Text
Otonomi daerah desentralisasi tanpa revolusi: Kajian dan kritik atas kebijakan desentralisasi di Indonesia
Salah satu penyebab terbesar kegagalan Indonesia dalam mempertahankan pembangunan adalah pengelolaan pemerintahan yang sentralistik. Tatkala organisasi-organisasi raksasa di seluruh dunia, baik itu organisasi pemerintahan maupun bisnis, mulai memasuki era desentralisasi, Republik Indonesia di Era Orde Baru masih asyik dengan pola sentralisasinya. Perundang-undangan desentralisasi yang disusun pada awal Orde Baru, UU 5/1974 menjadi pajangan semata. Memasuki Orde Reformasi pemerintah menyusun undang-undang otonomi daerah, UU 22/1999. Perundang-undangan ini menjadi salah satu bagian penting dari pemulihan Indonesia.

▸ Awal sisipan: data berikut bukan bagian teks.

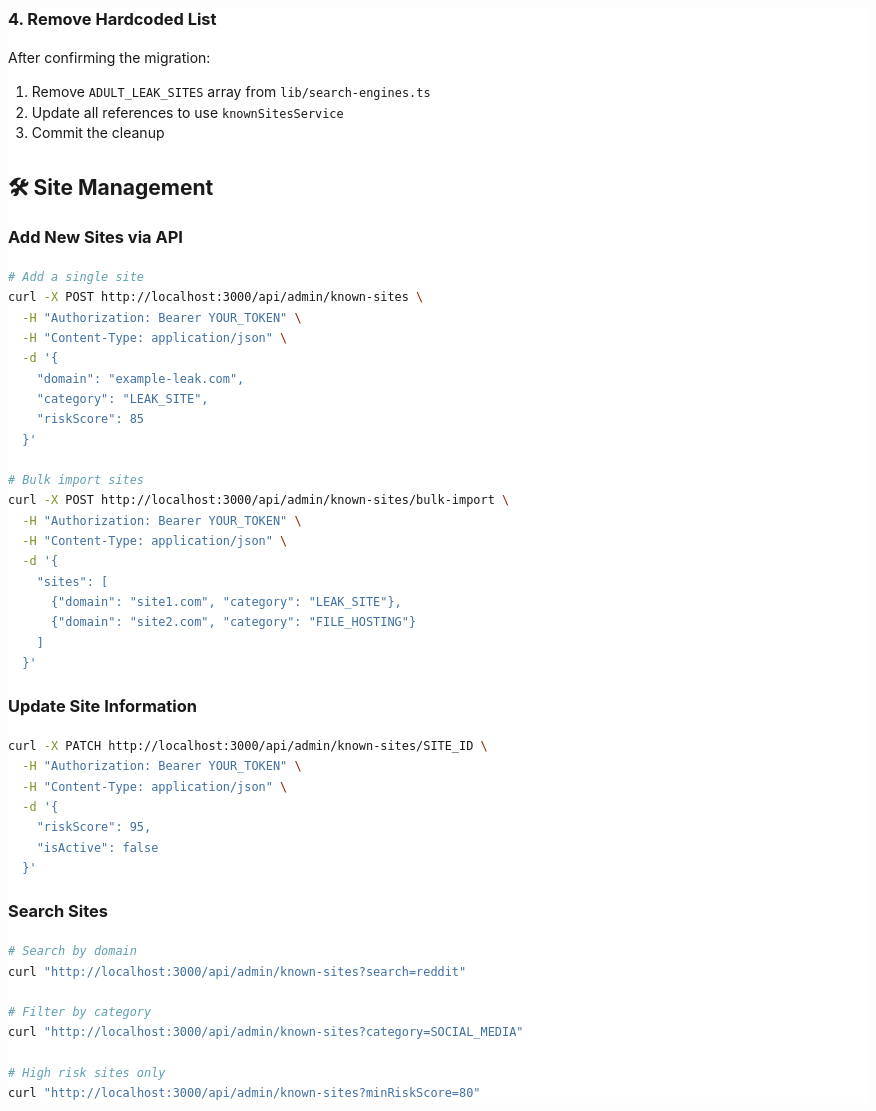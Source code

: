 ### 4. Remove Hardcoded List

After confirming the migration:

1. Remove `ADULT_LEAK_SITES` array from `lib/search-engines.ts`
2. Update all references to use `knownSitesService`
3. Commit the cleanup

## 🛠️ Site Management

### Add New Sites via API

```bash
# Add a single site
curl -X POST http://localhost:3000/api/admin/known-sites \
  -H "Authorization: Bearer YOUR_TOKEN" \
  -H "Content-Type: application/json" \
  -d '{
    "domain": "example-leak.com",
    "category": "LEAK_SITE",
    "riskScore": 85
  }'

# Bulk import sites
curl -X POST http://localhost:3000/api/admin/known-sites/bulk-import \
  -H "Authorization: Bearer YOUR_TOKEN" \
  -H "Content-Type: application/json" \
  -d '{
    "sites": [
      {"domain": "site1.com", "category": "LEAK_SITE"},
      {"domain": "site2.com", "category": "FILE_HOSTING"}
    ]
  }'
```

### Update Site Information

```bash
curl -X PATCH http://localhost:3000/api/admin/known-sites/SITE_ID \
  -H "Authorization: Bearer YOUR_TOKEN" \
  -H "Content-Type: application/json" \
  -d '{
    "riskScore": 95,
    "isActive": false
  }'
```

### Search Sites

```bash
# Search by domain
curl "http://localhost:3000/api/admin/known-sites?search=reddit"

# Filter by category
curl "http://localhost:3000/api/admin/known-sites?category=SOCIAL_MEDIA"

# High risk sites only
curl "http://localhost:3000/api/admin/known-sites?minRiskScore=80"
```
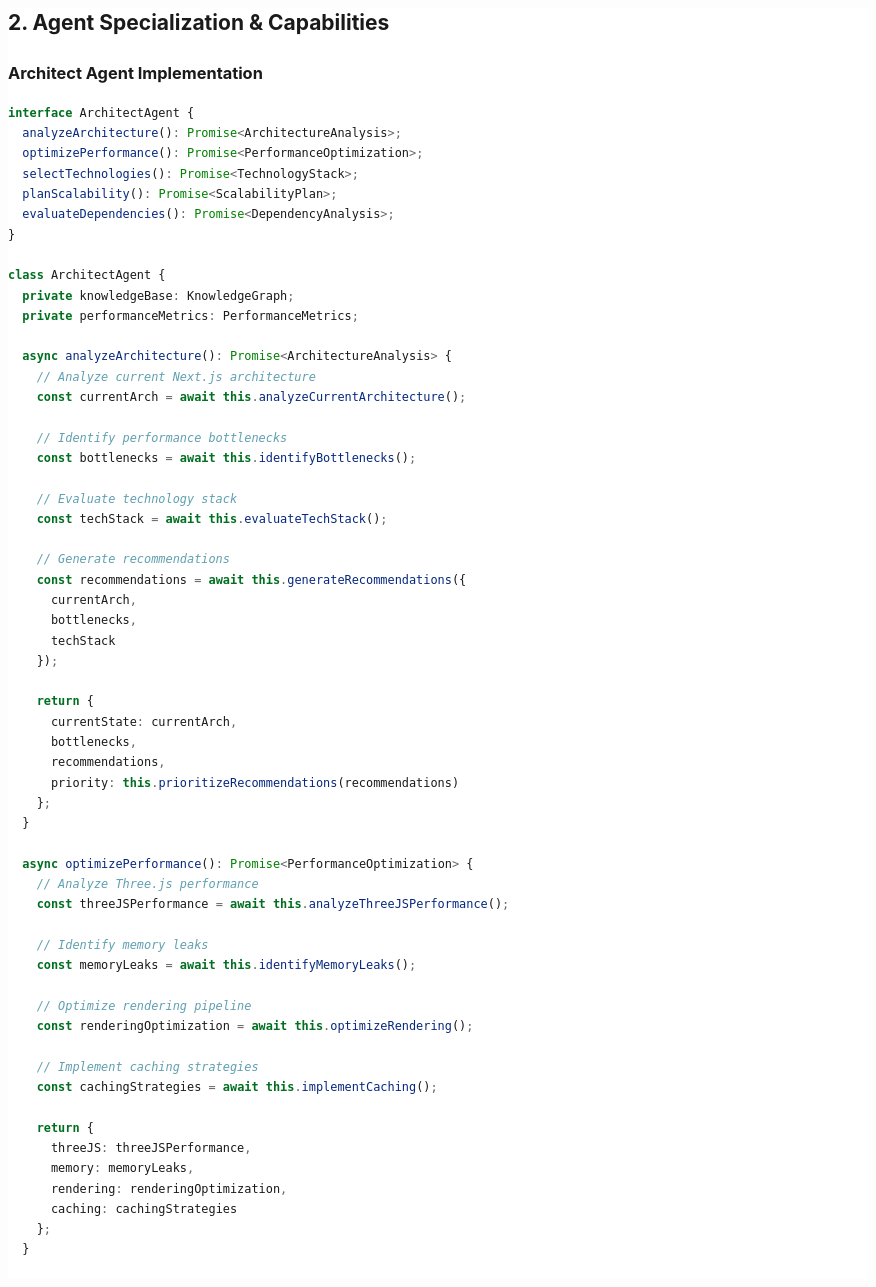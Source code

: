 ## 2. Agent Specialization & Capabilities

### Architect Agent Implementation

```typescript
interface ArchitectAgent {
  analyzeArchitecture(): Promise<ArchitectureAnalysis>;
  optimizePerformance(): Promise<PerformanceOptimization>;
  selectTechnologies(): Promise<TechnologyStack>;
  planScalability(): Promise<ScalabilityPlan>;
  evaluateDependencies(): Promise<DependencyAnalysis>;
}

class ArchitectAgent {
  private knowledgeBase: KnowledgeGraph;
  private performanceMetrics: PerformanceMetrics;
  
  async analyzeArchitecture(): Promise<ArchitectureAnalysis> {
    // Analyze current Next.js architecture
    const currentArch = await this.analyzeCurrentArchitecture();
    
    // Identify performance bottlenecks
    const bottlenecks = await this.identifyBottlenecks();
    
    // Evaluate technology stack
    const techStack = await this.evaluateTechStack();
    
    // Generate recommendations
    const recommendations = await this.generateRecommendations({
      currentArch,
      bottlenecks,
      techStack
    });
    
    return {
      currentState: currentArch,
      bottlenecks,
      recommendations,
      priority: this.prioritizeRecommendations(recommendations)
    };
  }
  
  async optimizePerformance(): Promise<PerformanceOptimization> {
    // Analyze Three.js performance
    const threeJSPerformance = await this.analyzeThreeJSPerformance();
    
    // Identify memory leaks
    const memoryLeaks = await this.identifyMemoryLeaks();
    
    // Optimize rendering pipeline
    const renderingOptimization = await this.optimizeRendering();
    
    // Implement caching strategies
    const cachingStrategies = await this.implementCaching();
    
    return {
      threeJS: threeJSPerformance,
      memory: memoryLeaks,
      rendering: renderingOptimization,
      caching: cachingStrategies
    };
  }
  
```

Namun, melaksanakan perundang-undangan ini "begitu saja" mengundang risiko yang cukup besar, karena terdapat sejumlah "lubang" yang harus ditutup. Buku ini tidak saja berusaha menemukan "lubang-lubang" tersebut dan menawarkan pemecahannya, melainkan lebih jauh menemukan solusi dari sisi manajemen untuk melaksanakan desentralisasi di negeri yang sangat besar ini.